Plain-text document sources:
§

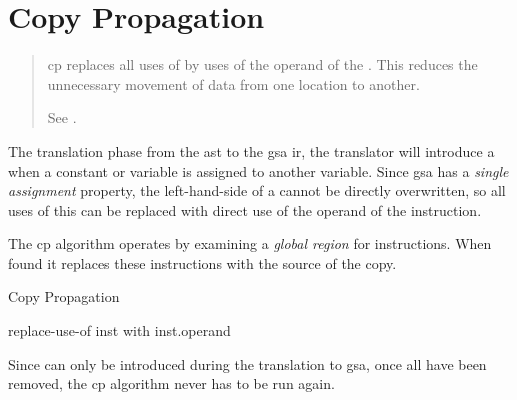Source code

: \chapter{Copy Propagation}

\begin{quote}
  \ac{cp} replaces all uses of  by uses of the operand
  of the .  This reduces the unnecessary movement of
  data from one location to another.

  See .
\end{quote}

The translation phase from the \ac{ast} to the \ac{gsa} \ac{ir}, the
translator will introduce a  when a constant or variable
is assigned to another variable.  Since \ac{gsa} has a \emph{single
  assignment} property, the left-hand-side of a  cannot
be directly overwritten, so all uses of this  can be
replaced with direct use of the operand of the instruction.

The \ac{cp} algorithm operates by examining a \emph{global region} for
 instructions.  When found it replaces these
instructions with the source of the copy.

\begin{algorithm}[h!]
  \caption{Copy Propagation}
  \begin{algorithmic}[1]

    \STATE
    \STATE replace-use-of inst with inst.operand
    \ENDIF
    \ENDFOR
    \ENDFOR
  \end{algorithmic}
\end{algorithm}

Since  can only be introduced during the translation to
\ac{gsa}, once all have been removed, the \ac{cp} algorithm never has
to be run again.

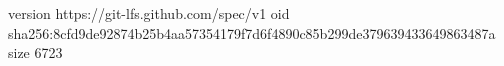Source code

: version https://git-lfs.github.com/spec/v1
oid sha256:8cfd9de92874b25b4aa57354179f7d6f4890c85b299de379639433649863487a
size 6723
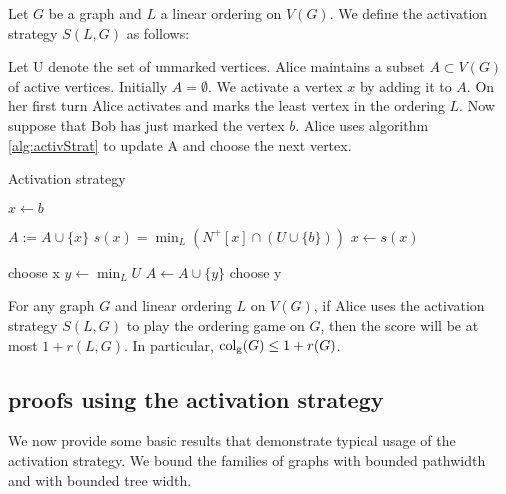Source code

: \begin{definition} 
    Let $G$ be a graph and $L$ a linear ordering on $V(G)$. We define the activation strategy $S(L,G)$ as follows:
    
    Let U denote the set of unmarked vertices. Alice maintains a subset $A \subset V(G)$ of active vertices. Initially $A = \emptyset$. We activate a vertex $x$ by adding it to $A$. On her first turn Alice activates and marks the least vertex in the ordering $L$. Now suppose that Bob has just marked the vertex $b$. Alice uses algorithm \ref{alg:activStrat} to update A and choose the
    next vertex.
    \begin{algorithm}[h]
        \caption{Activation strategy}
        \label{alg:activStrat}
        \begin{algorithmic}[1]
            \Statex
            \State $x \gets b$ 
            
                \State $A := A \cup \{x\}$
                \State $s(x) =\min_L(N^+[x] \cap (U \cup \{b\} ))$
                \State $x \gets s(x)$
            \EndWhile      
            
                \State choose x
            \Else
                \State $y \gets \min_L U$
                    \State $A \gets A \cup \{y\}$                    
                \EndIf     
                \State choose y
            \EndIf   
        \end{algorithmic}
    \end{algorithm}
    
\end{definition}


\begin{theorem} \label{thm:KIERSTEAD1}
    For any graph $G$ and linear ordering $L$ on $V(G)$, if Alice uses the activation strategy $S(L, G)$ to play the ordering game on $G$, then the score will be at most $1+r(L, G)$. In particular, $\operatorname{col_g}(G) \leq 1+r(G)$.
\end{theorem}



\subsection{proofs using the activation strategy}
We now provide some basic results that demonstrate typical usage of the activation strategy. We bound the families of graphs with bounded pathwidth and with bounded tree width.

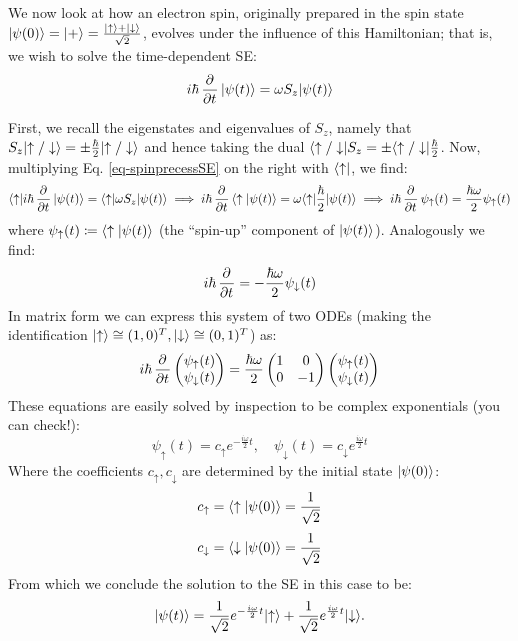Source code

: We now look at how an electron spin, originally prepared in the spin state $\lvert \psi(0) \rangle = \lvert + \rangle = \frac{\lvert \uparrow \rangle + \lvert \downarrow \rangle}{\sqrt{2}}$, evolves under the influence of this Hamiltonian; that is, we wish to solve the time-dependent SE:
\begin{equation}\label{eq-spinprecessSE}
    i\hbar\dpd{}{t}\ket{\psi(t)} = \omega S_z\ket{\psi(t)}
\end{equation}

First, we recall the eigenstates and eigenvalues of $S_z$, namely that $S_z\lvert \uparrow/\downarrow \rangle = \pm \frac{\hbar}{2}\lvert \uparrow/\downarrow \rangle$ and hence taking the dual $\langle \uparrow/\downarrow \rvert S_z = \pm \langle \uparrow/\downarrow \rvert\frac{\hbar}{2}$. Now, multiplying Eq. \eqref{eq-spinprecessSE} on the right with $\langle \uparrow \rvert$, we find:
\begin{equation}
    \bra{\uparrow}i\hbar\dpd{}{t}\ket{\psi(t)} = \bra{\uparrow}\omega S_z \ket{\psi(t)} \implies i\hbar\dpd{}{t}\braket{\uparrow}{\psi(t)} = \omega\bra{\uparrow}\frac{\hbar}{2}\ket{\psi(t)} \implies i\hbar\dpd{}{t}\psi_\uparrow(t) = \frac{\hbar\omega}{2}\psi_\uparrow(t)
\end{equation}
where $\psi_\uparrow(t) \coloneqq \langle \uparrow \lvert \psi(t) \rangle$ (the ``spin-up'' component of $\lvert \psi(t) \rangle$). Analogously we find:
\begin{equation}
    i\hbar\dpd{}{t} = -\frac{\hbar\omega}{2}\psi_\downarrow(t)
\end{equation}
In matrix form we can express this system of two ODEs (making the identification $\lvert \uparrow \rangle \cong (1, 0)^T, \lvert \downarrow \rangle \cong (0, 1)^T$) as:
\begin{equation}
    i\hbar\dpd{}{t}\m{\psi_\uparrow(t) \\ \psi_\downarrow(t)} = \frac{\hbar\omega}{2}\m{1 & 0 \\ 0 & -1}\m{\psi_\uparrow(t) \\ \psi_\downarrow(t)}
\end{equation}
These equations are easily solved by inspection to be complex exponentials (you can check!):
\begin{equation}
    \psi_\uparrow(t) = c_\uparrow e^{-\frac{i\omega}{2}t}, \quad \psi_\downarrow(t) = c_\downarrow e^{\frac{i\omega}{2} t}
\end{equation}
Where the coefficients $c_\uparrow, c_\downarrow$ are determined by the initial state $\lvert \psi(0) \rangle$:
\begin{equation}
    c_\uparrow = \langle \uparrow \lvert \psi(0) \rangle = \frac{1}{\sqrt{2}}
\end{equation}
\begin{equation}
    c_\downarrow = \langle \downarrow \lvert \psi(0) \rangle = \frac{1}{\sqrt{2}}
\end{equation}
From which we conclude the solution to the SE in this case to be:
\begin{equation}\label{eq-spinprecesssoln}
    \lvert \psi(t) \rangle = \frac{1}{\sqrt{2}}e^{-\frac{i\omega}{2}t}\lvert \uparrow \rangle + \frac{1}{\sqrt{2}}e^{\frac{i\omega}{2} t}\lvert \downarrow \rangle.
\end{equation}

§

WORK ITEM: Once the pictures are set aside, restate the remaining data above exactly.

EXERCISE RESULT:
Source code

: \chapter{Copy Propagation}

\begin{quote}
  \ac{cp} replaces all uses of  by uses of the operand
  of the .  This reduces the unnecessary movement of
  data from one location to another.

  See .
\end{quote}

The translation phase from the \ac{ast} to the \ac{gsa} \ac{ir}, the
translator will introduce a  when a constant or variable
is assigned to another variable.  Since \ac{gsa} has a \emph{single
  assignment} property, the left-hand-side of a  cannot
be directly overwritten, so all uses of this  can be
replaced with direct use of the operand of the instruction.

The \ac{cp} algorithm operates by examining a \emph{global region} for
 instructions.  When found it replaces these
instructions with the source of the copy.

\begin{algorithm}[h!]
  \caption{Copy Propagation}
  \begin{algorithmic}[1]

    \STATE
    \STATE replace-use-of inst with inst.operand
    \ENDIF
    \ENDFOR
    \ENDFOR
  \end{algorithmic}
\end{algorithm}

Since  can only be introduced during the translation to
\ac{gsa}, once all have been removed, the \ac{cp} algorithm never has
to be run again.

Source code

: version https://git-lfs.github.com/spec/v1
oid sha256:8cfd9de92874b25b4aa57354179f7d6f4890c85b299de379639433649863487a
size 6723
Source code

: \begin{definition} 
    Let $G$ be a graph and $L$ a linear ordering on $V(G)$. We define the activation strategy $S(L,G)$ as follows:
    
    Let U denote the set of unmarked vertices. Alice maintains a subset $A \subset V(G)$ of active vertices. Initially $A = \emptyset$. We activate a vertex $x$ by adding it to $A$. On her first turn Alice activates and marks the least vertex in the ordering $L$. Now suppose that Bob has just marked the vertex $b$. Alice uses algorithm \ref{alg:activStrat} to update A and choose the
    next vertex.
    \begin{algorithm}[h]
        \caption{Activation strategy}
        \label{alg:activStrat}
        \begin{algorithmic}[1]
            \Statex
            \State $x \gets b$ 
            
                \State $A := A \cup \{x\}$
                \State $s(x) =\min_L(N^+[x] \cap (U \cup \{b\} ))$
                \State $x \gets s(x)$
            \EndWhile      
            
                \State choose x
            \Else
                \State $y \gets \min_L U$
                    \State $A \gets A \cup \{y\}$                    
                \EndIf     
                \State choose y
            \EndIf   
        \end{algorithmic}
    \end{algorithm}
    
\end{definition}


\begin{theorem} \label{thm:KIERSTEAD1}
    For any graph $G$ and linear ordering $L$ on $V(G)$, if Alice uses the activation strategy $S(L, G)$ to play the ordering game on $G$, then the score will be at most $1+r(L, G)$. In particular, $\operatorname{col_g}(G) \leq 1+r(G)$.
\end{theorem}



\subsection{proofs using the activation strategy}
We now provide some basic results that demonstrate typical usage of the activation strategy. We bound the families of graphs with bounded pathwidth and with bounded tree width.

Source code

: We now look at how an electron spin, originally prepared in the spin state $\lvert \psi(0) \rangle = \lvert + \rangle = \frac{\lvert \uparrow \rangle + \lvert \downarrow \rangle}{\sqrt{2}}$, evolves under the influence of this Hamiltonian; that is, we wish to solve the time-dependent SE:
\begin{equation}\label{eq-spinprecessSE}
    i\hbar\dpd{}{t}\ket{\psi(t)} = \omega S_z\ket{\psi(t)}
\end{equation}

First, we recall the eigenstates and eigenvalues of $S_z$, namely that $S_z\lvert \uparrow/\downarrow \rangle = \pm \frac{\hbar}{2}\lvert \uparrow/\downarrow \rangle$ and hence taking the dual $\langle \uparrow/\downarrow \rvert S_z = \pm \langle \uparrow/\downarrow \rvert\frac{\hbar}{2}$. Now, multiplying Eq. \eqref{eq-spinprecessSE} on the right with $\langle \uparrow \rvert$, we find:
\begin{equation}
    \bra{\uparrow}i\hbar\dpd{}{t}\ket{\psi(t)} = \bra{\uparrow}\omega S_z \ket{\psi(t)} \implies i\hbar\dpd{}{t}\braket{\uparrow}{\psi(t)} = \omega\bra{\uparrow}\frac{\hbar}{2}\ket{\psi(t)} \implies i\hbar\dpd{}{t}\psi_\uparrow(t) = \frac{\hbar\omega}{2}\psi_\uparrow(t)
\end{equation}
where $\psi_\uparrow(t) \coloneqq \langle \uparrow \lvert \psi(t) \rangle$ (the ``spin-up'' component of $\lvert \psi(t) \rangle$). Analogously we find:
\begin{equation}
    i\hbar\dpd{}{t} = -\frac{\hbar\omega}{2}\psi_\downarrow(t)
\end{equation}
In matrix form we can express this system of two ODEs (making the identification $\lvert \uparrow \rangle \cong (1, 0)^T, \lvert \downarrow \rangle \cong (0, 1)^T$) as:
\begin{equation}
    i\hbar\dpd{}{t}\m{\psi_\uparrow(t) \\ \psi_\downarrow(t)} = \frac{\hbar\omega}{2}\m{1 & 0 \\ 0 & -1}\m{\psi_\uparrow(t) \\ \psi_\downarrow(t)}
\end{equation}
These equations are easily solved by inspection to be complex exponentials (you can check!):
\begin{equation}
    \psi_\uparrow(t) = c_\uparrow e^{-\frac{i\omega}{2}t}, \quad \psi_\downarrow(t) = c_\downarrow e^{\frac{i\omega}{2} t}
\end{equation}
Where the coefficients $c_\uparrow, c_\downarrow$ are determined by the initial state $\lvert \psi(0) \rangle$:
\begin{equation}
    c_\uparrow = \langle \uparrow \lvert \psi(0) \rangle = \frac{1}{\sqrt{2}}
\end{equation}
\begin{equation}
    c_\downarrow = \langle \downarrow \lvert \psi(0) \rangle = \frac{1}{\sqrt{2}}
\end{equation}
From which we conclude the solution to the SE in this case to be:
\begin{equation}\label{eq-spinprecesssoln}
    \lvert \psi(t) \rangle = \frac{1}{\sqrt{2}}e^{-\frac{i\omega}{2}t}\lvert \uparrow \rangle + \frac{1}{\sqrt{2}}e^{\frac{i\omega}{2} t}\lvert \downarrow \rangle.
\end{equation}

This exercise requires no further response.